Why gold moved this hard
Four things ran concurrently, and they don't typically all show up at the same time.
Central banks kept buying. In 2023 and 2024, central banks bought over 1,000 tonnes of gold each year — the two highest annual totals ever recorded. 2025 came in at 863 tonnes, still well above the decade average. Poland alone added 102 tonnes last year and raised its target allocation to 30% of reserves. The World Gold Council's 2025 survey found 43% of central banks plan to increase gold holdings in the next 12 months — the highest reading since the survey started. When the institutions that control monetary systems are accumulating the asset, that tells you something about what they think is coming.
The dollar lost credibility. The ringgit didn't strengthen because Malaysia got dramatically richer. The dollar weakened. The DXY dropped about 11% over the past year. US federal debt crossed $36 trillion. Tariff policy is creating inflation without growth. Gold priced in dollars goes up when the dollar loses credibility. That's what happened.
Geopolitical risk got priced in permanently. The Iran situation in early March sent gold briefly past $5,400 before it pulled back. But the pattern over three years has been consistent — every spike has a higher floor than the last. The market stopped treating geopolitical risk as a temporary premium and started pricing it as a structural condition.
ETF inflows changed the demand picture. Gold-backed ETFs hit their highest quarterly inflows ever in Q4 2025 — 175 tonnes in a single quarter. Global ETF holdings are approaching the all-time highs set in 2020. Retail investors who wouldn't have touched physical gold are now in through funds. That's a structural demand shift, not a trade.
What comes next
Nobody knows where gold goes from RM636. The conditions that drove the move haven't resolved — central bank buying is structural, the dollar's credibility problem doesn't get fixed without fiscal discipline no political environment supports, geopolitical tension isn't winding down.
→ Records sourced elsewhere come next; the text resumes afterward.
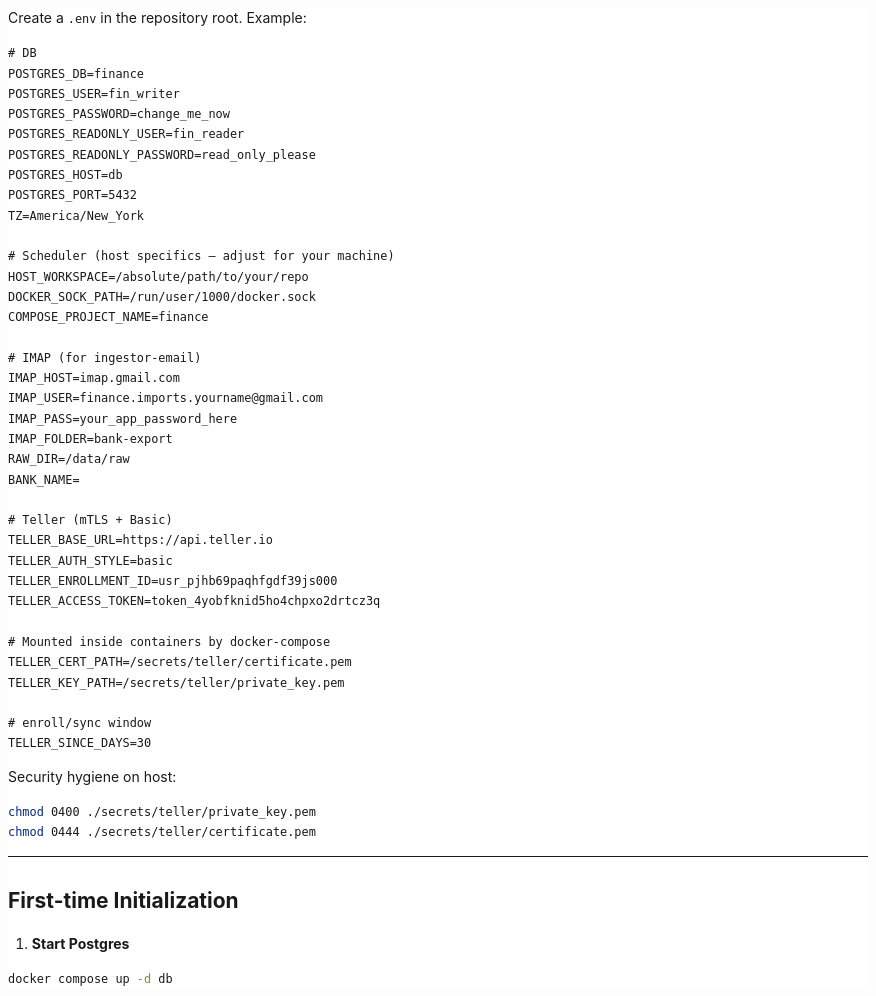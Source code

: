 Create a `.env` in the repository root. Example:

```dotenv
# DB
POSTGRES_DB=finance
POSTGRES_USER=fin_writer
POSTGRES_PASSWORD=change_me_now
POSTGRES_READONLY_USER=fin_reader
POSTGRES_READONLY_PASSWORD=read_only_please
POSTGRES_HOST=db
POSTGRES_PORT=5432
TZ=America/New_York

# Scheduler (host specifics — adjust for your machine)
HOST_WORKSPACE=/absolute/path/to/your/repo
DOCKER_SOCK_PATH=/run/user/1000/docker.sock
COMPOSE_PROJECT_NAME=finance

# IMAP (for ingestor-email)
IMAP_HOST=imap.gmail.com
IMAP_USER=finance.imports.yourname@gmail.com
IMAP_PASS=your_app_password_here
IMAP_FOLDER=bank-export
RAW_DIR=/data/raw
BANK_NAME=

# Teller (mTLS + Basic)
TELLER_BASE_URL=https://api.teller.io
TELLER_AUTH_STYLE=basic
TELLER_ENROLLMENT_ID=usr_pjhb69paqhfgdf39js000
TELLER_ACCESS_TOKEN=token_4yobfknid5ho4chpxo2drtcz3q

# Mounted inside containers by docker-compose
TELLER_CERT_PATH=/secrets/teller/certificate.pem
TELLER_KEY_PATH=/secrets/teller/private_key.pem

# enroll/sync window
TELLER_SINCE_DAYS=30
```

Security hygiene on host:
```bash
chmod 0400 ./secrets/teller/private_key.pem
chmod 0444 ./secrets/teller/certificate.pem
```

---

## First-time Initialization

1) **Start Postgres**
```bash
docker compose up -d db
```
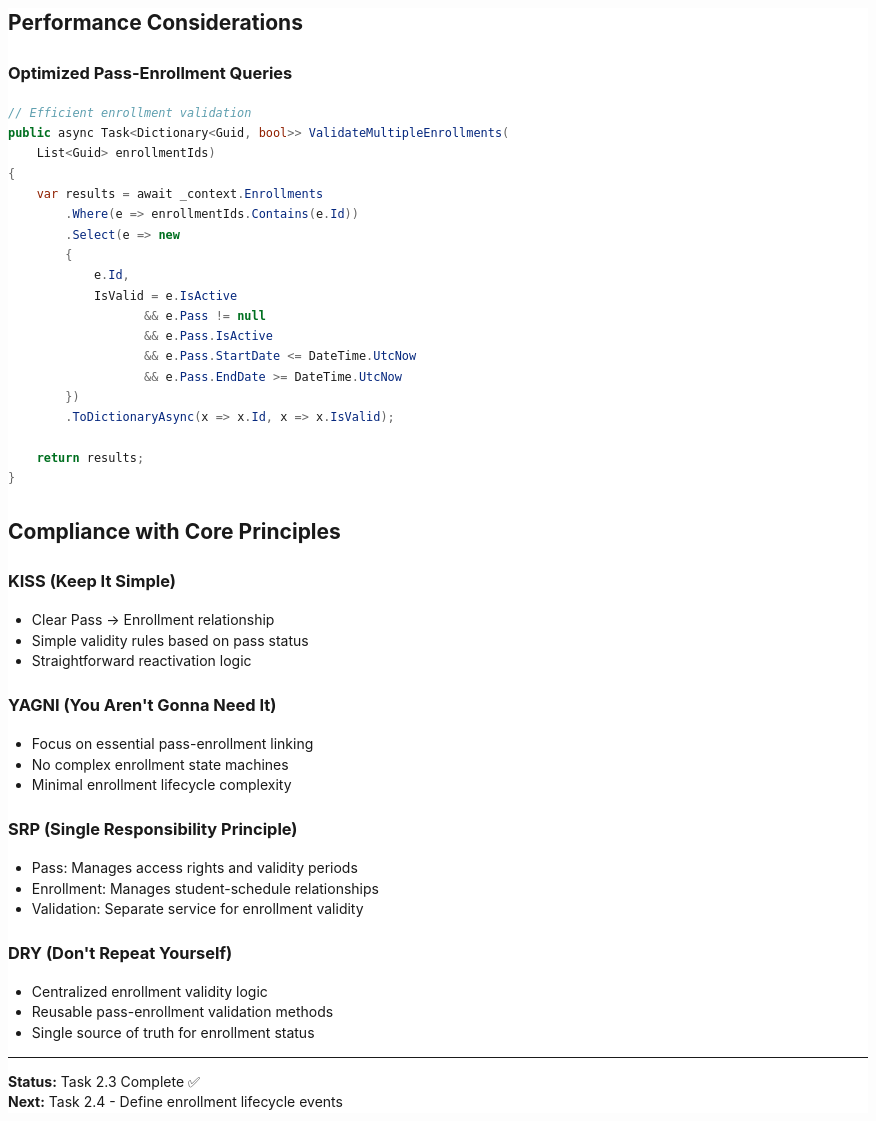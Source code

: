 ## Performance Considerations

### **Optimized Pass-Enrollment Queries**
```csharp
// Efficient enrollment validation
public async Task<Dictionary<Guid, bool>> ValidateMultipleEnrollments(
    List<Guid> enrollmentIds)
{
    var results = await _context.Enrollments
        .Where(e => enrollmentIds.Contains(e.Id))
        .Select(e => new 
        { 
            e.Id, 
            IsValid = e.IsActive 
                   && e.Pass != null 
                   && e.Pass.IsActive 
                   && e.Pass.StartDate <= DateTime.UtcNow 
                   && e.Pass.EndDate >= DateTime.UtcNow 
        })
        .ToDictionaryAsync(x => x.Id, x => x.IsValid);
    
    return results;
}
```

## Compliance with Core Principles

### **KISS (Keep It Simple)**
- Clear Pass → Enrollment relationship
- Simple validity rules based on pass status
- Straightforward reactivation logic

### **YAGNI (You Aren't Gonna Need It)**
- Focus on essential pass-enrollment linking
- No complex enrollment state machines
- Minimal enrollment lifecycle complexity

### **SRP (Single Responsibility Principle)**
- Pass: Manages access rights and validity periods
- Enrollment: Manages student-schedule relationships
- Validation: Separate service for enrollment validity

### **DRY (Don't Repeat Yourself)**
- Centralized enrollment validity logic
- Reusable pass-enrollment validation methods
- Single source of truth for enrollment status

---
**Status:** Task 2.3 Complete ✅  
**Next:** Task 2.4 - Define enrollment lifecycle events
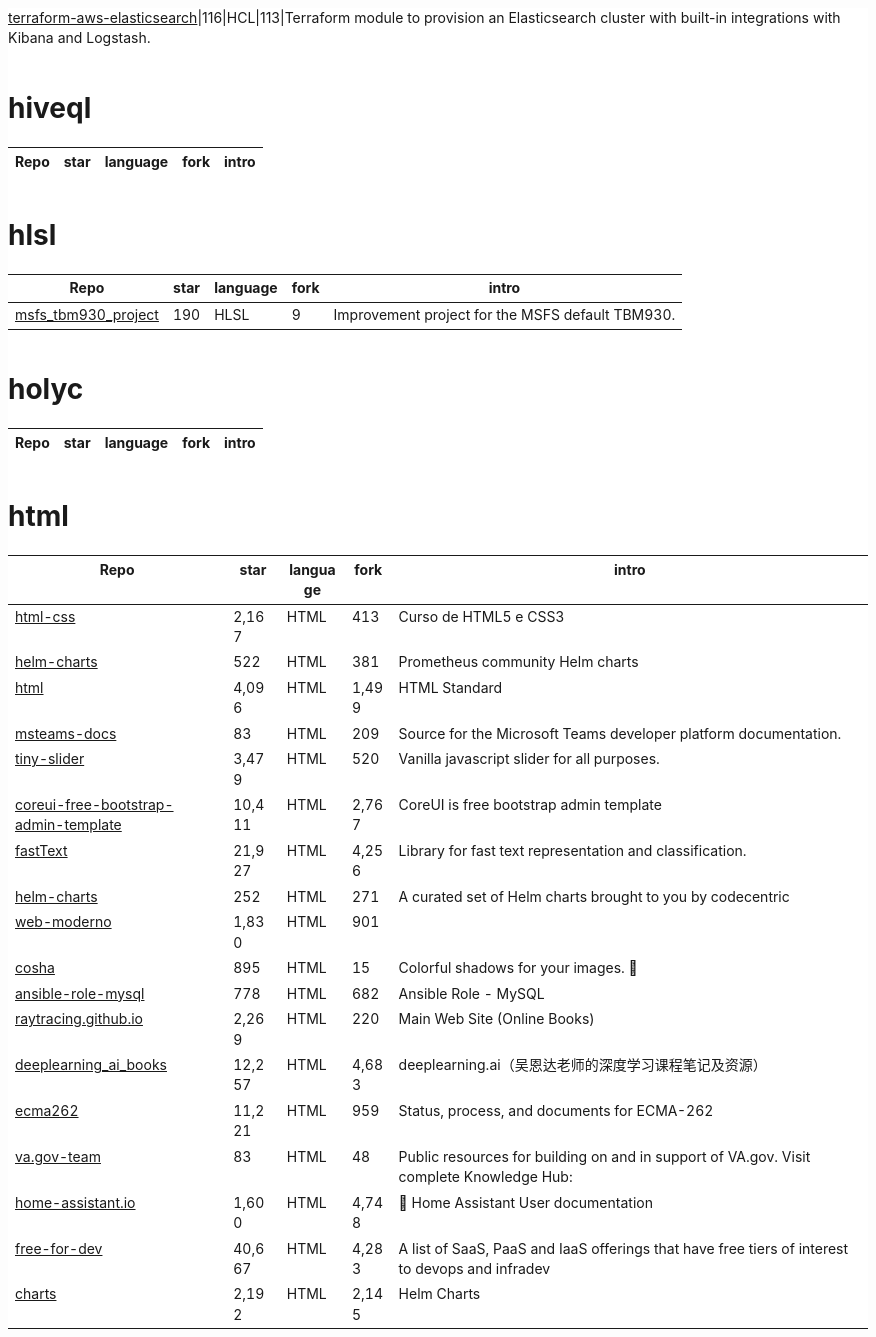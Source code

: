 [terraform-aws-elasticsearch](https://github.com/cloudposse/terraform-aws-elasticsearch)|116|HCL|113|Terraform module to provision an Elasticsearch cluster with built-in integrations with Kibana and Logstash.


# hiveql

Repo|star|language|fork|intro
-|-|-|-|-



# hlsl

Repo|star|language|fork|intro
-|-|-|-|-
[msfs_tbm930_project](https://github.com/guifarias31/msfs_tbm930_project)|190|HLSL|9|Improvement project for the MSFS default TBM930.


# holyc

Repo|star|language|fork|intro
-|-|-|-|-



# html

Repo|star|language|fork|intro
-|-|-|-|-
[html-css](https://github.com/gustavoguanabara/html-css)|2,167|HTML|413|Curso de HTML5 e CSS3
[helm-charts](https://github.com/prometheus-community/helm-charts)|522|HTML|381|Prometheus community Helm charts
[html](https://github.com/whatwg/html)|4,096|HTML|1,499|HTML Standard
[msteams-docs](https://github.com/MicrosoftDocs/msteams-docs)|83|HTML|209|Source for the Microsoft Teams developer platform documentation.
[tiny-slider](https://github.com/ganlanyuan/tiny-slider)|3,479|HTML|520|Vanilla javascript slider for all purposes.
[coreui-free-bootstrap-admin-template](https://github.com/coreui/coreui-free-bootstrap-admin-template)|10,411|HTML|2,767|CoreUI is free bootstrap admin template
[fastText](https://github.com/facebookresearch/fastText)|21,927|HTML|4,256|Library for fast text representation and classification.
[helm-charts](https://github.com/codecentric/helm-charts)|252|HTML|271|A curated set of Helm charts brought to you by codecentric
[web-moderno](https://github.com/cod3rcursos/web-moderno)|1,830|HTML|901|
[cosha](https://github.com/robinloeffel/cosha)|895|HTML|15|Colorful shadows for your images. 🎨
[ansible-role-mysql](https://github.com/geerlingguy/ansible-role-mysql)|778|HTML|682|Ansible Role - MySQL
[raytracing.github.io](https://github.com/RayTracing/raytracing.github.io)|2,269|HTML|220|Main Web Site (Online Books)
[deeplearning_ai_books](https://github.com/fengdu78/deeplearning_ai_books)|12,257|HTML|4,683|deeplearning.ai（吴恩达老师的深度学习课程笔记及资源）
[ecma262](https://github.com/tc39/ecma262)|11,221|HTML|959|Status, process, and documents for ECMA-262
[va.gov-team](https://github.com/department-of-veterans-affairs/va.gov-team)|83|HTML|48|Public resources for building on and in support of VA.gov. Visit complete Knowledge Hub:
[home-assistant.io](https://github.com/home-assistant/home-assistant.io)|1,600|HTML|4,748|📘 Home Assistant User documentation
[free-for-dev](https://github.com/ripienaar/free-for-dev)|40,667|HTML|4,283|A list of SaaS, PaaS and IaaS offerings that have free tiers of interest to devops and infradev
[charts](https://github.com/bitnami/charts)|2,192|HTML|2,145|Helm Charts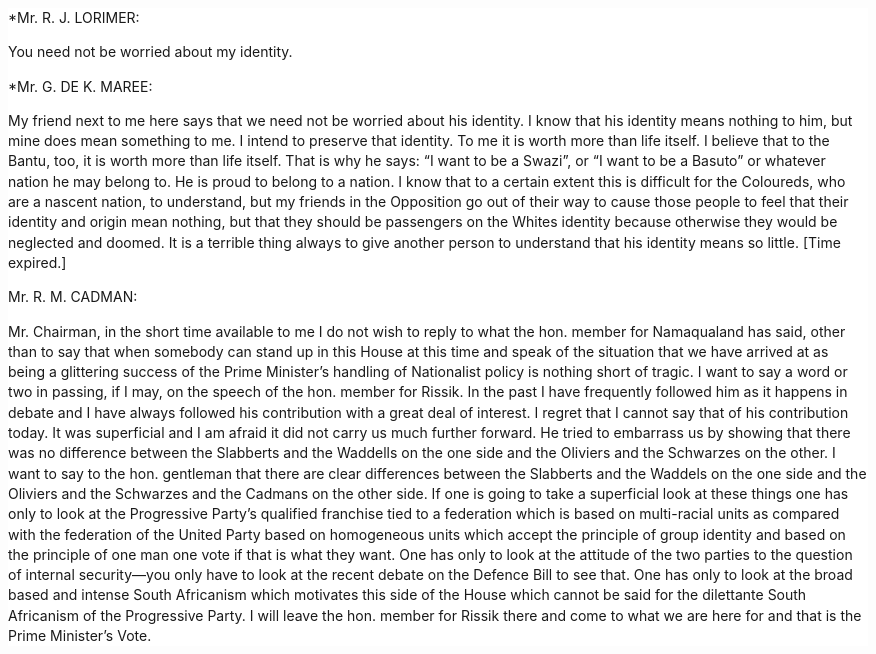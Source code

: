 <from>*Mr. <person refersTo="hansard_za">R. J. LORIMER</person>:</from>

<p>You need not be worried about my identity.</p>

</speech>

<speech by="#maree">

<from>*Mr. <person refersTo="hansard_za">G. DE K. MAREE</person>:</from>

<p>My friend next to me here says that we need not be worried about his identity. I know that his identity means nothing to him, but mine does mean something to me. I intend to preserve that identity. To me it is worth more than life itself. I believe that to the Bantu, too, it is worth more than life itself. That is why he says: &#x201C;I want to be a Swazi&#x201D;, or &#x201C;I want to be a Basuto&#x201D; or whatever nation he may belong to. He is proud to belong to a nation. I know that to a certain extent this is difficult for the Coloureds, who are a nascent nation, to understand, but my friends in the Opposition go out of their way to cause those people to feel that their identity and origin mean nothing, but that they should be passengers on the Whites identity because otherwise they would be neglected and doomed. It is a terrible thing always to give another person to understand that his identity means so little. [Time expired.]</p>

</speech>

<speech by="#cadman">

<from>Mr. <person refersTo="hansard_za">R. M. CADMAN</person>:</from>

<p>Mr. Chairman, in the short time available to me I do not wish to reply to what the hon. member for Namaqualand has said, other than to say that when somebody can stand up in this House at this time and speak of the situation that we have arrived at as being a glittering success of the Prime Minister&#x2019;s handling of Nationalist policy is nothing short of tragic. I want to say a word or two in passing, if I may, on the speech of the hon. member for Rissik. In the past I have frequently followed him as it happens in debate and I have always followed his contribution with a great deal of interest. I regret that I cannot say that of his contribution today. It was superficial and I am afraid it did not carry us much further forward. He tried to embarrass us by showing that there was no difference between the Slabberts and the Waddells on the one side and the Oliviers and the Schwarzes on the other. I want to say to the hon. gentleman that there are clear differences between the Slabberts and the Waddels on the one side and the Oliviers and the Schwarzes and the Cadmans on the other side. If one is going to take a superficial look at these things one has only to look at the Progressive Party&#x2019;s qualified franchise tied to a federation which is based on multi-racial units as compared with the federation of the United Party based on homogeneous units which accept the principle of group identity and based on the principle of one man one vote if that is what they want. One has only to look at the attitude of the two parties to the question of internal security&#x2014;you only have to look at the recent debate on the Defence Bill to see that. One has only to look at the broad based and intense South Africanism which motivates this side of the House which cannot be said for the dilettante South Africanism of the Progressive Party. I will leave the hon. member for Rissik there and come to what we are here for and that is the Prime Minister&#x2019;s Vote.</p>
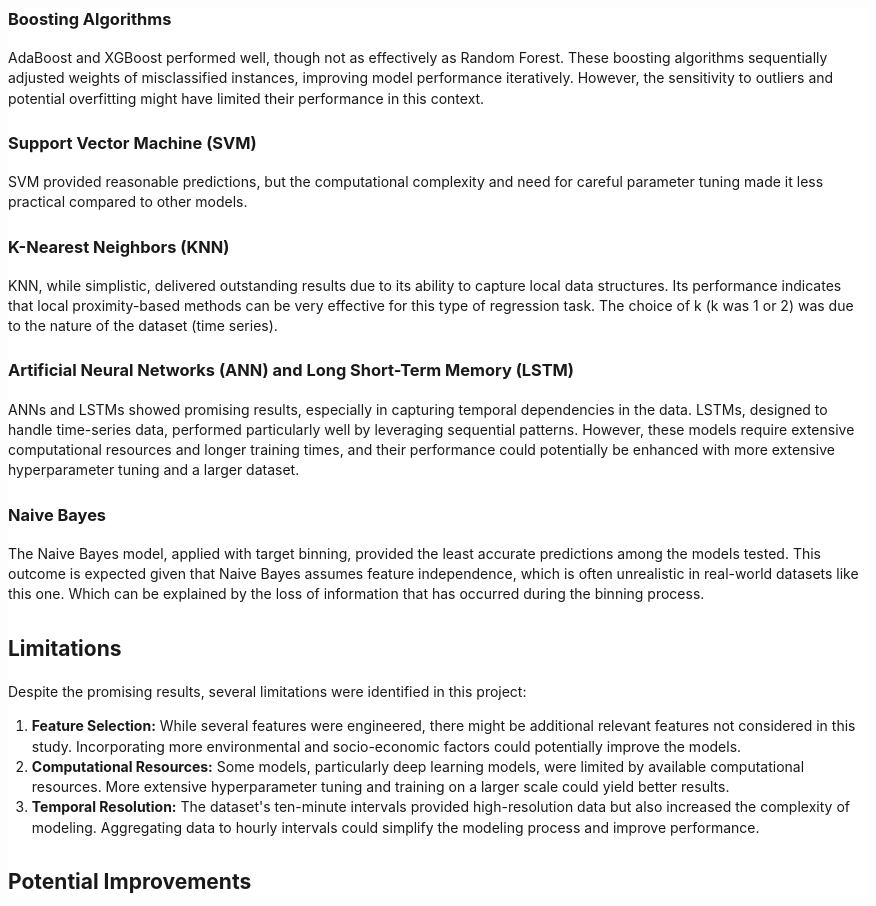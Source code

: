 ### Boosting Algorithms

AdaBoost and XGBoost performed well, though not as effectively as Random Forest. These boosting algorithms sequentially adjusted weights of misclassified instances, improving model performance iteratively. However, the sensitivity to outliers and potential overfitting might have limited their performance in this context.

### Support Vector Machine (SVM)

SVM provided reasonable predictions, but the computational complexity and need for careful parameter tuning made it less practical compared to other models.

### K-Nearest Neighbors (KNN)

KNN, while simplistic, delivered outstanding results due to its ability to capture local data structures. Its performance indicates that local proximity-based methods can be very effective for this type of regression task. The choice of k (k was 1 or 2) was due to the nature of the dataset (time series).

### Artificial Neural Networks (ANN) and Long Short-Term Memory (LSTM)

ANNs and LSTMs showed promising results, especially in capturing temporal dependencies in the data. LSTMs, designed to handle time-series data, performed particularly well by leveraging sequential patterns. However, these models require extensive computational resources and longer training times, and their performance could potentially be enhanced with more extensive hyperparameter tuning and a larger dataset.

### Naive Bayes

The Naive Bayes model, applied with target binning, provided the least accurate predictions among the models tested. This outcome is expected given that Naive Bayes assumes feature independence, which is often unrealistic in real-world datasets like this one. Which can be explained by the loss of information that has occurred during the binning process.




## Limitations

Despite the promising results, several limitations were identified in this project:

1. **Feature Selection:** While several features were engineered, there might be additional relevant features not considered in this study. Incorporating more environmental and socio-economic factors could potentially improve the models.
2. **Computational Resources:** Some models, particularly deep learning models, were limited by available computational resources. More extensive hyperparameter tuning and training on a larger scale could yield better results.
3. **Temporal Resolution:** The dataset's ten-minute intervals provided high-resolution data but also increased the complexity of modeling. Aggregating data to hourly intervals could simplify the modeling process and improve performance.

## Potential Improvements

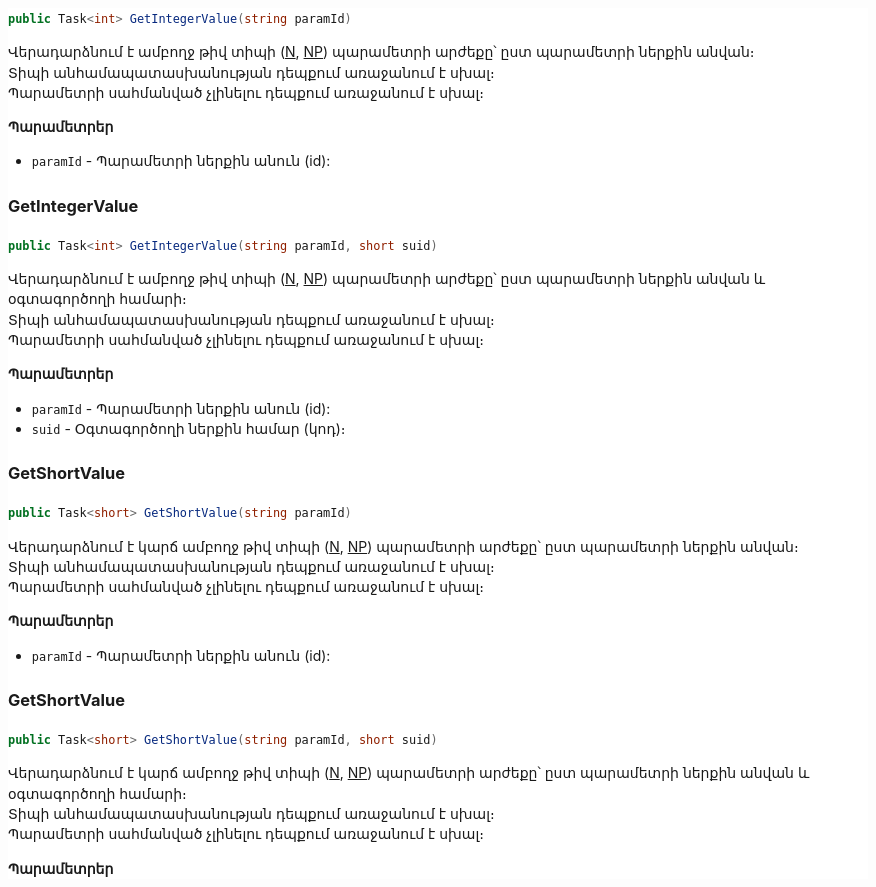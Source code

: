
 ```c#
public Task<int> GetIntegerValue(string paramId)
```

Վերադարձնում է ամբողջ թիվ տիպի ([N](../types/system_types.md#numericfieldtype), [NP](../types/system_types.md#numericpositivefieldtype)) պարամետրի արժեքը՝ ըստ պարամետրի ներքին անվան։  
Տիպի անհամապատասխանության դեպքում առաջանում է սխալ։  
Պարամետրի սահմանված չլինելու դեպքում առաջանում է սխալ։

**Պարամետրեր**

* `paramId` - Պարամետրի ներքին անուն (id):

### GetIntegerValue

```c#
public Task<int> GetIntegerValue(string paramId, short suid)
```

Վերադարձնում է ամբողջ թիվ տիպի ([N](../types/system_types.md#numericfieldtype), [NP](../types/system_types.md#numericpositivefieldtype)) պարամետրի արժեքը՝ ըստ պարամետրի ներքին անվան և օգտագործողի համարի։  
Տիպի անհամապատասխանության դեպքում առաջանում է սխալ։  
Պարամետրի սահմանված չլինելու դեպքում առաջանում է սխալ։

**Պարամետրեր**

* `paramId` - Պարամետրի ներքին անուն (id):
* `suid` - Օգտագործողի ներքին համար (կոդ)։

### GetShortValue

```c#
public Task<short> GetShortValue(string paramId)
```

Վերադարձնում է կարճ ամբողջ թիվ տիպի ([N](../types/system_types.md#numericfieldtype), [NP](../types/system_types.md#numericpositivefieldtype)) պարամետրի արժեքը՝ ըստ պարամետրի ներքին անվան։  
Տիպի անհամապատասխանության դեպքում առաջանում է սխալ։  
Պարամետրի սահմանված չլինելու դեպքում առաջանում է սխալ։

**Պարամետրեր**

* `paramId` - Պարամետրի ներքին անուն (id):

### GetShortValue

```c#
public Task<short> GetShortValue(string paramId, short suid)
```

Վերադարձնում է կարճ ամբողջ թիվ տիպի ([N](../types/system_types.md#numericfieldtype), [NP](../types/system_types.md#numericpositivefieldtype)) պարամետրի արժեքը՝ ըստ պարամետրի ներքին անվան և օգտագործողի համարի։  
Տիպի անհամապատասխանության դեպքում առաջանում է սխալ։  
Պարամետրի սահմանված չլինելու դեպքում առաջանում է սխալ։

**Պարամետրեր**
The counterargument is price. At $5,000 per ounce, gold is expensive by historical standards. There's real risk of a sharp correction if the Fed signals rate hikes, if US growth surprises to the upside, or if the dollar rebounds. Entry at these levels requires accepting more volatility than entry at $2,000 did.
The ringgit has been Asia's best-performing currency this year — up 11.4% against the dollar over 12 months, driven by strong GDP growth, RM16.5 billion in foreign bond buying, and the data centre investment boom. If it keeps strengthening toward 3.70, Malaysian gold holders will feel a headwind even if USD gold holds flat. Size accordingly.
How to hold it without losing 8% to premiums
This is where most people mess up. They understand the thesis, decide to act, then get eaten alive by the spread between spot price and what they actually pay.
On sizing: if you have zero gold exposure, 5–10% of investable assets is defensible at any price level. If you believe the macro thesis — persistent dollar weakness, structural central bank buying, no resolution to geopolitical instability — 15–20% has academic backing. A University of Zurich study published this month found that an 85/15 equity-to-precious-metals split delivered higher long-term risk-adjusted returns than a pure equity portfolio going back to 1972.
The conventional wisdom of 5% hasn't caught up with the data.
Gold doesn't replace EPF, ASB, or property. Those do specific jobs. Gold does something different — it holds value outside the Malaysian financial system, outside the dollar system, outside any single country's monetary decisions.
When all of those systems are under pressure at the same time — which is roughly the situation from 2022 to now — gold doesn't just protect. It compounds.
RM293 to RM636 in two years. With a stronger ringgit working against it the entire time.
Most Malaysians track gold in USD, see $5,000 per ounce and think it's expensive. But you earn ringgit, you spend ringgit, you retire in ringgit. The number that matters is RM636 per gram — and what it means for the purchasing power of everything you've saved.